_WHAT TO DO_. Set down the material exactly as given, please, from its first line through the line that includes "요즘에는 모니터로 보여지는".
RECORD SET Start Marker
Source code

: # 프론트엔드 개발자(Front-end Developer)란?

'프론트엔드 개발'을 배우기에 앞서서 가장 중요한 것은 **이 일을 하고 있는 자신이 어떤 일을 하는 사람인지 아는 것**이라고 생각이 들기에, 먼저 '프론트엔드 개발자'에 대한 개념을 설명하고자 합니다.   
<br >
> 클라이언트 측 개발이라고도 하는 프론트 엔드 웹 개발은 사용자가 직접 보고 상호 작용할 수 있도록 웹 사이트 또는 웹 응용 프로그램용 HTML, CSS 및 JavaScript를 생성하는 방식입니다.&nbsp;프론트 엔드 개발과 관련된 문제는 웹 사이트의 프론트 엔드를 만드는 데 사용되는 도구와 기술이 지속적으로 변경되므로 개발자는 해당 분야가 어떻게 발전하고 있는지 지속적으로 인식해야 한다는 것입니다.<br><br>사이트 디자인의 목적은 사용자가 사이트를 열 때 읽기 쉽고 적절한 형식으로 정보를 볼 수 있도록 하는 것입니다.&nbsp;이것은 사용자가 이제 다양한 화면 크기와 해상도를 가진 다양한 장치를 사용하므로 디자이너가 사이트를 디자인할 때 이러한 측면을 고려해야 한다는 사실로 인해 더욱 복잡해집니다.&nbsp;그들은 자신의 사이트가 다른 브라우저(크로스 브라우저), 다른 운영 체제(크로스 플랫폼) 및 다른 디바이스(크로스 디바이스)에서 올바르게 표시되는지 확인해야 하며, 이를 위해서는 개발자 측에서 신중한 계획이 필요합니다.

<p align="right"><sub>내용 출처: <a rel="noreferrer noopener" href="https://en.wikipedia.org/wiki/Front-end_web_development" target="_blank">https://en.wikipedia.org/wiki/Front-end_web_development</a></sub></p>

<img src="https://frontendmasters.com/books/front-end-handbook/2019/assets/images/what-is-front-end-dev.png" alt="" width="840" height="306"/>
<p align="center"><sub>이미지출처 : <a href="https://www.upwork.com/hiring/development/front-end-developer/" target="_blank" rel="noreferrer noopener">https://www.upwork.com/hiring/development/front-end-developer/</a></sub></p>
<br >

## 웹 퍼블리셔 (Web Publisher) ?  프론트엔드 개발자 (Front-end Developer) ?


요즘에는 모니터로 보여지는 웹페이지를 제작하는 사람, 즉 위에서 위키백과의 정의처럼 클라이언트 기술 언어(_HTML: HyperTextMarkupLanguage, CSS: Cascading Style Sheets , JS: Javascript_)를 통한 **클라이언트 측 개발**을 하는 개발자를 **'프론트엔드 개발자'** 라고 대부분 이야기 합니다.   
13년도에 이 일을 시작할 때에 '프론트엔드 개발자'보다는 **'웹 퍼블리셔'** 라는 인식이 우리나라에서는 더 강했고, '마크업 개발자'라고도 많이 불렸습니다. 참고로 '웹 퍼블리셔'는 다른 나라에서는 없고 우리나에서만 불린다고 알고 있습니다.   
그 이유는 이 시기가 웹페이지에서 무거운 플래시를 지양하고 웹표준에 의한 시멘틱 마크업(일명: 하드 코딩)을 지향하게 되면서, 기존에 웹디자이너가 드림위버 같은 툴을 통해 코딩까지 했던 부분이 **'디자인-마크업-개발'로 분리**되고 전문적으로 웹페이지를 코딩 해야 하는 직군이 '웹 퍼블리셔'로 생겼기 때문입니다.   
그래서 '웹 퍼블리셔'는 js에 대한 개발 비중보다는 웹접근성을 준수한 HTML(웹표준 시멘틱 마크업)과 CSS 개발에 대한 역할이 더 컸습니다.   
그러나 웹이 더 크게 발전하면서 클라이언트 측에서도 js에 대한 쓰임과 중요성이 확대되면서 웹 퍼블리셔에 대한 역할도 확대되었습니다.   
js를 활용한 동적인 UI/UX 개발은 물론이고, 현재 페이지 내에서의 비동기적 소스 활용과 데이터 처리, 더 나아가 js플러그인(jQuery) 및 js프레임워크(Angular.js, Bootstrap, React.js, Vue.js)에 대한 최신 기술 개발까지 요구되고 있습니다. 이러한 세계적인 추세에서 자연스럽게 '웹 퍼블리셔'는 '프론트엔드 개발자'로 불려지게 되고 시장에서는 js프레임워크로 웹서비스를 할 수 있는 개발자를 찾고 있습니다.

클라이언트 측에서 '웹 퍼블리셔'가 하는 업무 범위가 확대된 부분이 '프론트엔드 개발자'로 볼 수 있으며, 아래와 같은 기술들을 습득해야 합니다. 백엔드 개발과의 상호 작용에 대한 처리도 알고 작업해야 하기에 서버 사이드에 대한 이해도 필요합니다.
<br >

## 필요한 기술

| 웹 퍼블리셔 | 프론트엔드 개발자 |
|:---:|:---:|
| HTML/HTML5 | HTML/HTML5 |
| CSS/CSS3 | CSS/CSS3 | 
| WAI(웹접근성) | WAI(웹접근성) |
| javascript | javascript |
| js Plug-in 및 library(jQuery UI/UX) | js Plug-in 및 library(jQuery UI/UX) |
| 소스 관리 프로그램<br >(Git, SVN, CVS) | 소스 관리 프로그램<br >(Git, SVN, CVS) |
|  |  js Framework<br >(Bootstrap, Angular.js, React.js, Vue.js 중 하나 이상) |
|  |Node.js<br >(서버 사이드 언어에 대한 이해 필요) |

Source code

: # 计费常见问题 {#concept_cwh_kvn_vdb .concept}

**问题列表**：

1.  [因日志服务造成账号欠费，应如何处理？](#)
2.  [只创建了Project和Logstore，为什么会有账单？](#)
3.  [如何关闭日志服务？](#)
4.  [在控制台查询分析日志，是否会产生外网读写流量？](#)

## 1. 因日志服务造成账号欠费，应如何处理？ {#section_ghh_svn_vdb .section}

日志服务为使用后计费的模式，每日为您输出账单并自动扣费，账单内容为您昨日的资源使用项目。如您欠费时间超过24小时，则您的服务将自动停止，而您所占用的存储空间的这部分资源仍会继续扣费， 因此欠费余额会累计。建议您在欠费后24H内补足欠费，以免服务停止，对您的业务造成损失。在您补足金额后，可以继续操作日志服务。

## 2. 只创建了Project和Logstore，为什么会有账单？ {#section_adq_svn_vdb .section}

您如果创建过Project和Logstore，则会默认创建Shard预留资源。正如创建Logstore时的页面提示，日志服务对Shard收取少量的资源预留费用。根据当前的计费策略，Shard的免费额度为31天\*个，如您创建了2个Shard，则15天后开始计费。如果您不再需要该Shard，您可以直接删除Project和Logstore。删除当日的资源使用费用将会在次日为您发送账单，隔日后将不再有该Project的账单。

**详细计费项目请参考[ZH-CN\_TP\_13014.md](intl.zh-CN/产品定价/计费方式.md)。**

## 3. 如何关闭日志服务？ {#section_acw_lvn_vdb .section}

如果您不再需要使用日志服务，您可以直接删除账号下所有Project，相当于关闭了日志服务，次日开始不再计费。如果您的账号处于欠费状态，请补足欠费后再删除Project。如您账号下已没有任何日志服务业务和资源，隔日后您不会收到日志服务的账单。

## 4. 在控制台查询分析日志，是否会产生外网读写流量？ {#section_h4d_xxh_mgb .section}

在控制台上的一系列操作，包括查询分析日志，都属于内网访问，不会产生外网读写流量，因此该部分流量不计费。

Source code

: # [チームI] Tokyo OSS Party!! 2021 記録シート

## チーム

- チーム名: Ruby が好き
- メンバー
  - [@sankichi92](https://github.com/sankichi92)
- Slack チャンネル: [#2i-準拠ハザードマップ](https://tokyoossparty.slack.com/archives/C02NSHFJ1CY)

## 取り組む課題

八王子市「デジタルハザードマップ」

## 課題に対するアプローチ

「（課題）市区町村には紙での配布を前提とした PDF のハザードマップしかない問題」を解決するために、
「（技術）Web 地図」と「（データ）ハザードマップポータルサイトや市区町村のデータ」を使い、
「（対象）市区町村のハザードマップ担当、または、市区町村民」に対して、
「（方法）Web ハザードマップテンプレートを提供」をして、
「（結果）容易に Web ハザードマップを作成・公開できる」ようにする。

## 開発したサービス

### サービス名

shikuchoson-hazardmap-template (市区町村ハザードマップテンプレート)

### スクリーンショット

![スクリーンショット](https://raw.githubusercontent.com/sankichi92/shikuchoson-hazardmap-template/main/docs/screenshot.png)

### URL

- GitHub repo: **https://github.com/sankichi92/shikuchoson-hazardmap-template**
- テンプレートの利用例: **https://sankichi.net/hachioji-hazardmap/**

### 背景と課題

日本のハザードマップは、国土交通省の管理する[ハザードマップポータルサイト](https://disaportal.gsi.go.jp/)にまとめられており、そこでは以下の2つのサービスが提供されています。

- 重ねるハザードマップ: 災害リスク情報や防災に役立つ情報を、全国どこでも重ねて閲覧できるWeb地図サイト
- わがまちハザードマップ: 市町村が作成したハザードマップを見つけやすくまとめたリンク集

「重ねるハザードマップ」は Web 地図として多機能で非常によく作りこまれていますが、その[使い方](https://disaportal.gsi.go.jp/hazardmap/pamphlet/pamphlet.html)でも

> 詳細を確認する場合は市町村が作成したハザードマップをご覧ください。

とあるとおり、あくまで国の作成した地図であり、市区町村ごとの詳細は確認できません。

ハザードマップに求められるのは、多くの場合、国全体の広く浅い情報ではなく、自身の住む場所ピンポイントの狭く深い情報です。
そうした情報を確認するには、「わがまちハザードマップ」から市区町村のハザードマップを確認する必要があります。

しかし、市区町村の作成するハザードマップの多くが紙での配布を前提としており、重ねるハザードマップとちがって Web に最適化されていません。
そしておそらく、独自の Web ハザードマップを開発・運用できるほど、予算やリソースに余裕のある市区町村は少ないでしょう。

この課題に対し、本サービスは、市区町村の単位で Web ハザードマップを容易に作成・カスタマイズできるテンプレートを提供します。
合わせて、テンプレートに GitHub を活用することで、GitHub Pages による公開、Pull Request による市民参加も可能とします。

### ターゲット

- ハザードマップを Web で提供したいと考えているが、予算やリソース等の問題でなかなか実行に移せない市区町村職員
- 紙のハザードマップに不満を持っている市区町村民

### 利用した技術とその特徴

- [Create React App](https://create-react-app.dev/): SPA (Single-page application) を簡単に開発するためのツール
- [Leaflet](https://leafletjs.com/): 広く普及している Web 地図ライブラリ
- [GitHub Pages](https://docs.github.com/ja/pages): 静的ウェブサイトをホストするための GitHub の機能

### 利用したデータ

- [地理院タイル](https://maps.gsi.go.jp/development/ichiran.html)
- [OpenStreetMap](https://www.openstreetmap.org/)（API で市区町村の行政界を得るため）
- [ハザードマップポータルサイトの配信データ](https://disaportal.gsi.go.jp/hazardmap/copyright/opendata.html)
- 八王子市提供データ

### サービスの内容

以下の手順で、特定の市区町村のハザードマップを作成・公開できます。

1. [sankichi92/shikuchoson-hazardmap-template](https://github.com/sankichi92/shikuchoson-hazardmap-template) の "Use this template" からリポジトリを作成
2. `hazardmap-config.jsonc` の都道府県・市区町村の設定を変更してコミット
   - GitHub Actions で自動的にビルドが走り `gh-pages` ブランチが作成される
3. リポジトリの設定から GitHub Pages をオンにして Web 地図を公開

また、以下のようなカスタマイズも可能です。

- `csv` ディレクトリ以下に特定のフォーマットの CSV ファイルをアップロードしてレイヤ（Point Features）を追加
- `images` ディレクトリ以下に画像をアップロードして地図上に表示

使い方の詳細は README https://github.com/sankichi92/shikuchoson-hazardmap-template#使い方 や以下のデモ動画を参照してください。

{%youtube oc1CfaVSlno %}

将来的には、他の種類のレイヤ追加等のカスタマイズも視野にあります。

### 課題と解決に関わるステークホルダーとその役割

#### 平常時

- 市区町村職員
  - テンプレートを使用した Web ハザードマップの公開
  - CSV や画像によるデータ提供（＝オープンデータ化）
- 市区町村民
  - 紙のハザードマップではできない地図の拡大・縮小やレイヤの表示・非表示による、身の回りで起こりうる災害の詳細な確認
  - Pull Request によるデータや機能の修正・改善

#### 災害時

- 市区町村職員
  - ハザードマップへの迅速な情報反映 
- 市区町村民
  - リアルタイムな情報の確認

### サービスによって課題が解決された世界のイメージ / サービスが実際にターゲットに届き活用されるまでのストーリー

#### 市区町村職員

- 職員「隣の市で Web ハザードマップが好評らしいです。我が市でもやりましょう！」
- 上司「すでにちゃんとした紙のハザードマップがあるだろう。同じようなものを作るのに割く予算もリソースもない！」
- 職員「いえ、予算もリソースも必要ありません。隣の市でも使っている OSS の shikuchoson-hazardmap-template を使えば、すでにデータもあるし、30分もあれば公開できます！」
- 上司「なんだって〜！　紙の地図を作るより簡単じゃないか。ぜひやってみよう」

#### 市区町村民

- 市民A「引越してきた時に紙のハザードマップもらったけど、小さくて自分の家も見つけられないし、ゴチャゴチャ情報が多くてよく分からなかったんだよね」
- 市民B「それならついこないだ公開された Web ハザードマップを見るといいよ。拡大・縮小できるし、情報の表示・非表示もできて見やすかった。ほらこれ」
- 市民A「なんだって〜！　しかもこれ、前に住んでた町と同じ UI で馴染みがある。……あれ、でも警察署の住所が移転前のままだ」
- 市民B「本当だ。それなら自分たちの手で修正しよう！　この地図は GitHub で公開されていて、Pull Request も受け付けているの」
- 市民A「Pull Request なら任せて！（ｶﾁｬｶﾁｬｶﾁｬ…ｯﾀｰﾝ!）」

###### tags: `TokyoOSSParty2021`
RECORD SET End Marker
_SOLUTION FOR THIS TASK_.
Source code

: # 프론트엔드 개발자(Front-end Developer)란?

'프론트엔드 개발'을 배우기에 앞서서 가장 중요한 것은 **이 일을 하고 있는 자신이 어떤 일을 하는 사람인지 아는 것**이라고 생각이 들기에, 먼저 '프론트엔드 개발자'에 대한 개념을 설명하고자 합니다.   
<br >
> 클라이언트 측 개발이라고도 하는 프론트 엔드 웹 개발은 사용자가 직접 보고 상호 작용할 수 있도록 웹 사이트 또는 웹 응용 프로그램용 HTML, CSS 및 JavaScript를 생성하는 방식입니다.&nbsp;프론트 엔드 개발과 관련된 문제는 웹 사이트의 프론트 엔드를 만드는 데 사용되는 도구와 기술이 지속적으로 변경되므로 개발자는 해당 분야가 어떻게 발전하고 있는지 지속적으로 인식해야 한다는 것입니다.<br><br>사이트 디자인의 목적은 사용자가 사이트를 열 때 읽기 쉽고 적절한 형식으로 정보를 볼 수 있도록 하는 것입니다.&nbsp;이것은 사용자가 이제 다양한 화면 크기와 해상도를 가진 다양한 장치를 사용하므로 디자이너가 사이트를 디자인할 때 이러한 측면을 고려해야 한다는 사실로 인해 더욱 복잡해집니다.&nbsp;그들은 자신의 사이트가 다른 브라우저(크로스 브라우저), 다른 운영 체제(크로스 플랫폼) 및 다른 디바이스(크로스 디바이스)에서 올바르게 표시되는지 확인해야 하며, 이를 위해서는 개발자 측에서 신중한 계획이 필요합니다.

<p align="right"><sub>내용 출처: <a rel="noreferrer noopener" href="https://en.wikipedia.org/wiki/Front-end_web_development" target="_blank">https://en.wikipedia.org/wiki/Front-end_web_development</a></sub></p>

<img src="https://frontendmasters.com/books/front-end-handbook/2019/assets/images/what-is-front-end-dev.png" alt="" width="840" height="306"/>
<p align="center"><sub>이미지출처 : <a href="https://www.upwork.com/hiring/development/front-end-developer/" target="_blank" rel="noreferrer noopener">https://www.upwork.com/hiring/development/front-end-developer/</a></sub></p>
<br >

## 웹 퍼블리셔 (Web Publisher) ?  프론트엔드 개발자 (Front-end Developer) ?


요즘에는 모니터로 보여지는 웹페이지를 제작하는 사람, 즉 위에서 위키백과의 정의처럼 클라이언트 기술 언어(_HTML: HyperTextMarkupLanguage, CSS: Cascading Style Sheets , JS: Javascript_)를 통한 **클라이언트 측 개발**을 하는 개발자를 **'프론트엔드 개발자'** 라고 대부분 이야기 합니다.   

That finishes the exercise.